Local court rules, or “local rules,” are rules that most states allow each local authority within the state to establish for their particular geographic area (e.g. Alaska is divided into boroughs, Louisiana is divided into parishes, but most states are divided into smaller geographical units referred to as counties).  

The Indiana Supreme Court, like the highest courts in most states, allows counties of the state of Indiana to establish rules for their particular county.  All local court rules that apply in an Indiana county must comply with all state of Indiana laws.  
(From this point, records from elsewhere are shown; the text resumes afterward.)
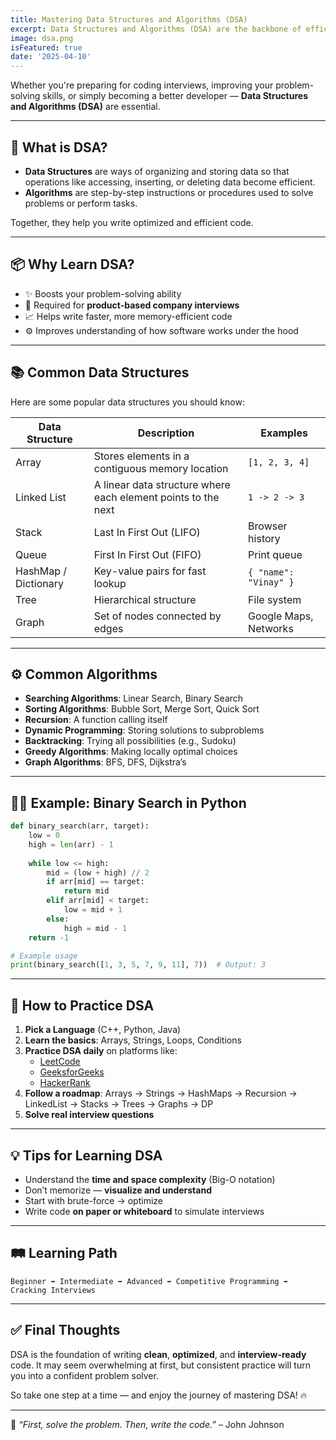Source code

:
 ```yaml
---
title: Mastering Data Structures and Algorithms (DSA)
excerpt: Data Structures and Algorithms (DSA) are the backbone of efficient coding. Learn the basics, why they're important, and how to get started!
image: dsa.png
isFeatured: true
date: '2025-04-10'
---
```


Whether you're preparing for coding interviews, improving your problem-solving skills, or simply becoming a better developer — **Data Structures and Algorithms (DSA)** are essential.

---

## 🚀 What is DSA?

- **Data Structures** are ways of organizing and storing data so that operations like accessing, inserting, or deleting data become efficient.
- **Algorithms** are step-by-step instructions or procedures used to solve problems or perform tasks.

Together, they help you write optimized and efficient code.

---

## 📦 Why Learn DSA?

- ✨ Boosts your problem-solving ability
- 💼 Required for **product-based company interviews**
- 📈 Helps write faster, more memory-efficient code
- ⚙️ Improves understanding of how software works under the hood

---

## 📚 Common Data Structures

Here are some popular data structures you should know:

| Data Structure | Description | Examples |
|----------------|-------------|----------|
| Array          | Stores elements in a contiguous memory location | `[1, 2, 3, 4]` |
| Linked List    | A linear data structure where each element points to the next | `1 -> 2 -> 3` |
| Stack          | Last In First Out (LIFO) | Browser history |
| Queue          | First In First Out (FIFO) | Print queue |
| HashMap / Dictionary | Key-value pairs for fast lookup | `{ "name": "Vinay" }` |
| Tree           | Hierarchical structure | File system |
| Graph          | Set of nodes connected by edges | Google Maps, Networks |

---

## ⚙️ Common Algorithms

- **Searching Algorithms**: Linear Search, Binary Search
- **Sorting Algorithms**: Bubble Sort, Merge Sort, Quick Sort
- **Recursion**: A function calling itself
- **Dynamic Programming**: Storing solutions to subproblems
- **Backtracking**: Trying all possibilities (e.g., Sudoku)
- **Greedy Algorithms**: Making locally optimal choices
- **Graph Algorithms**: BFS, DFS, Dijkstra’s

---

## 🧑‍💻 Example: Binary Search in Python

```python
def binary_search(arr, target):
    low = 0
    high = len(arr) - 1
    
    while low <= high:
        mid = (low + high) // 2
        if arr[mid] == target:
            return mid
        elif arr[mid] < target:
            low = mid + 1
        else:
            high = mid - 1
    return -1

# Example usage
print(binary_search([1, 3, 5, 7, 9, 11], 7))  # Output: 3
```

---

## 🧠 How to Practice DSA

1. **Pick a Language** (C++, Python, Java)
2. **Learn the basics**: Arrays, Strings, Loops, Conditions
3. **Practice DSA daily** on platforms like:
   - [LeetCode](https://leetcode.com/)
   - [GeeksforGeeks](https://geeksforgeeks.org/)
   - [HackerRank](https://www.hackerrank.com/)
4. **Follow a roadmap**: Arrays → Strings → HashMaps → Recursion → LinkedList → Stacks → Trees → Graphs → DP
5. **Solve real interview questions**

---

## 💡 Tips for Learning DSA

- Understand the **time and space complexity** (Big-O notation)
- Don’t memorize — **visualize and understand**
- Start with brute-force → optimize
- Write code **on paper or whiteboard** to simulate interviews

---

## 🛤️ Learning Path

```plaintext
Beginner ➡️ Intermediate ➡️ Advanced ➡️ Competitive Programming ➡️ Cracking Interviews
```

---

## ✅ Final Thoughts

DSA is the foundation of writing **clean**, **optimized**, and **interview-ready** code. It may seem overwhelming at first, but consistent practice will turn you into a confident problem solver.

So take one step at a time — and enjoy the journey of mastering DSA! 🔥

---

📌 *“First, solve the problem. Then, write the code.”* – John Johnson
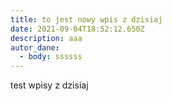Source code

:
 ```yaml
---
title: to jest nowy wpis z dzisiaj
date: 2021-09-04T18:52:12.650Z
description: aaa
autor_dane:
  - body: ssssss
---
```

test wpisy z dzisiaj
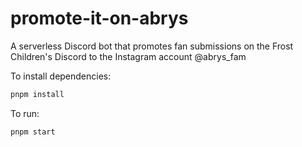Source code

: # promote-it-on-abrys
A serverless Discord bot that promotes fan submissions on the Frost Children's Discord to the Instagram account @abrys_fam

To install dependencies:

```bash
pnpm install
```

To run:

```bash
pnpm start
```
For example, if the state of Indiana laws require litigants to respond to a Motion for Summary Judgment within thirty (30) days of service of the motion upon them, the local rules of a particular county must require the same.  However, the courts of each county might have additional rules that apply to Motions for Summary Judgment in that particular county.  For example, Lake County, Indiana requires that the responding party file a Response to a Motion for Summary Judgment within thirty (30) days, in keeping with state law.  However, Lake County, Indiana local rules add the requirement that the Motion for Summary Judgment and Response to Motion be accompanied by a separate supporting brief.  One would not know that if they were not aware of the Lake County local rules.  This is why making sure that your filings comply with local rules, as well as state laws, is important.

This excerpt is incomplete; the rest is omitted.